Naukowcy śledzą narodziny super-Ziemi

Naukowcy śledzą narodziny super-Ziemi

Nowy model jest w stanie rozwikłać zagadkę, która zadziwiła astronomów od czasu kosmicznego teleskopu Keplera, który znalazł tysiące planet. Większość z nich należy do kategorii „super-Ziemi”, której masa znajduje się między Ziemią a Neptunem. Problem polega na tym, że wiele obserwowanych obiektów powinno pojawić się na bardziej masywnych planetach, które mogłyby przyćmić Jowisza.

Nowy scenariusz był wcześniej uważany za niemożliwy: super-Ziemia jest w stanie wycinać luki na dyskach. Oznacza to, że teraz dziwny rodzaj dysków można wytłumaczyć najczęstszymi zjawiskami w galaktyce.

Kepler znalazł wiele planet, ale wszystkie są stare i krążą wokół gwiazd słonecznych. Ale naukowcy chcieli spojrzeć na młody okaz, aby zrozumieć proces narodzin. Dlatego pogrążyli się w obiekcie działającym jako podobieństwo dzieci do naszego systemu.

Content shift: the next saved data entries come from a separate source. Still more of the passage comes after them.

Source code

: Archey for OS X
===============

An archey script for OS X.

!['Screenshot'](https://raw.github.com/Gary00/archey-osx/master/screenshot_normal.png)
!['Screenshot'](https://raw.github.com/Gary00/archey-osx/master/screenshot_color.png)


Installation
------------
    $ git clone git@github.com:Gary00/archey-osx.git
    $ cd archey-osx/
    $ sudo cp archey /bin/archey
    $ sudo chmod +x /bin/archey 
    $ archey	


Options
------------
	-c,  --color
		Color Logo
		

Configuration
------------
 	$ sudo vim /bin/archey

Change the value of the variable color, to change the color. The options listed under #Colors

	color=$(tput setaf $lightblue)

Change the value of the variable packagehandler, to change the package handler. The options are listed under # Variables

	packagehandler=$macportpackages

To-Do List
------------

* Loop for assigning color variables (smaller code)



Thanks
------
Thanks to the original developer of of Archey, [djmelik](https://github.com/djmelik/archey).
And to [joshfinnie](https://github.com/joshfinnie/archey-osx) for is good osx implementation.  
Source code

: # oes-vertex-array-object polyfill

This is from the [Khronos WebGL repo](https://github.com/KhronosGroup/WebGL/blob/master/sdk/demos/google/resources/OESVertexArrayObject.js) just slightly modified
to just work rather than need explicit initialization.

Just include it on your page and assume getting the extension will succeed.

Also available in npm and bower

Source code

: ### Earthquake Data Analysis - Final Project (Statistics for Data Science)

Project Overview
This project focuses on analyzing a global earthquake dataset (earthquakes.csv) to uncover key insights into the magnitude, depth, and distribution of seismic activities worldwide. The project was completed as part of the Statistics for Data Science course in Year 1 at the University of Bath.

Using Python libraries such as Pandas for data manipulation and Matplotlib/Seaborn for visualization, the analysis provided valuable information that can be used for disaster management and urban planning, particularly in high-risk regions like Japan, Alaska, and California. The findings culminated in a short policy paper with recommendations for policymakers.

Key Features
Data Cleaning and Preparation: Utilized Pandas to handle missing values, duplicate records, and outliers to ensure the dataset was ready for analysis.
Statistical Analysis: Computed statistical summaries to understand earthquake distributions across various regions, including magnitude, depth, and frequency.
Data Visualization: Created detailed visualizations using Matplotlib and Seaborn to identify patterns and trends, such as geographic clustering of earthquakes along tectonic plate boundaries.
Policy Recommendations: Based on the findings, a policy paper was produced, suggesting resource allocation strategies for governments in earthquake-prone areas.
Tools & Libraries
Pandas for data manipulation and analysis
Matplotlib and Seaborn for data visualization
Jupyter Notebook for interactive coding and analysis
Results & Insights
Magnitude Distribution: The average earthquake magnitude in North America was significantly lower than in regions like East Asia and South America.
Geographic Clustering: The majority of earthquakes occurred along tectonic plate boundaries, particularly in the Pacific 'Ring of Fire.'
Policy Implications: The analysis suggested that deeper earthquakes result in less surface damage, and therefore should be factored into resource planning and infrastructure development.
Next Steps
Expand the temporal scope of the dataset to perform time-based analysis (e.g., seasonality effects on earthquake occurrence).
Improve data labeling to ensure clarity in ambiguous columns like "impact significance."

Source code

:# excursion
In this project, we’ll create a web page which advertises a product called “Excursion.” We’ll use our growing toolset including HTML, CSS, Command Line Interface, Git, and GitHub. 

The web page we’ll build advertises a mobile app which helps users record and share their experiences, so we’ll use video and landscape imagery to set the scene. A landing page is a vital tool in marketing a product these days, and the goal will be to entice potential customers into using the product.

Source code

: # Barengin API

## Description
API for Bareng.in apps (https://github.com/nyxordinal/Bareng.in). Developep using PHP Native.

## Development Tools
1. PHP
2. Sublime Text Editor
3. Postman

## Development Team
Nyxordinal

Naukowcy śledzą narodziny super-Ziemi

Dysk protoplanetarny wokół HL Taurus jest gwiazdą słoneczną, której wiek wynosi milion lat. Usunięto 450 lat świetlnych i przesłania nasz system (po prawej). Obraz pokazuje koncentryczne i jasne pierścienie, oddzielone spacjami - cechy, które astronomowie starają się wyjaśnić

Takie dyski powstają, gdy gigantyczna chmura gazu międzygwiezdnego i pyłu kondensuje się pod wpływem grawitacji. W centrum kryje się młoda gwiazda w wieku miliona lat. Drobne cząsteczki pyłu zlewają się w ziarna, a te w kamyczki stopniowo tworzą znany układ planetarny. Takie dyski nie istnieją na zawsze. Są obecne w młodych gwiazdach, ale znikają w wieku 10 milionów lat. Uważa się, że większość materiału jest zabierana przez gwiazdę, a reszta jest zdmuchiwana przez jego promienie.

Ale te zespoły pozostały tajemnicą. Wśród założeń była planeta i jest to najbardziej atrakcyjna opcja, ponieważ obiekt może oczyścić drogę na orbicie i opuścić „ścieżkę” za nią.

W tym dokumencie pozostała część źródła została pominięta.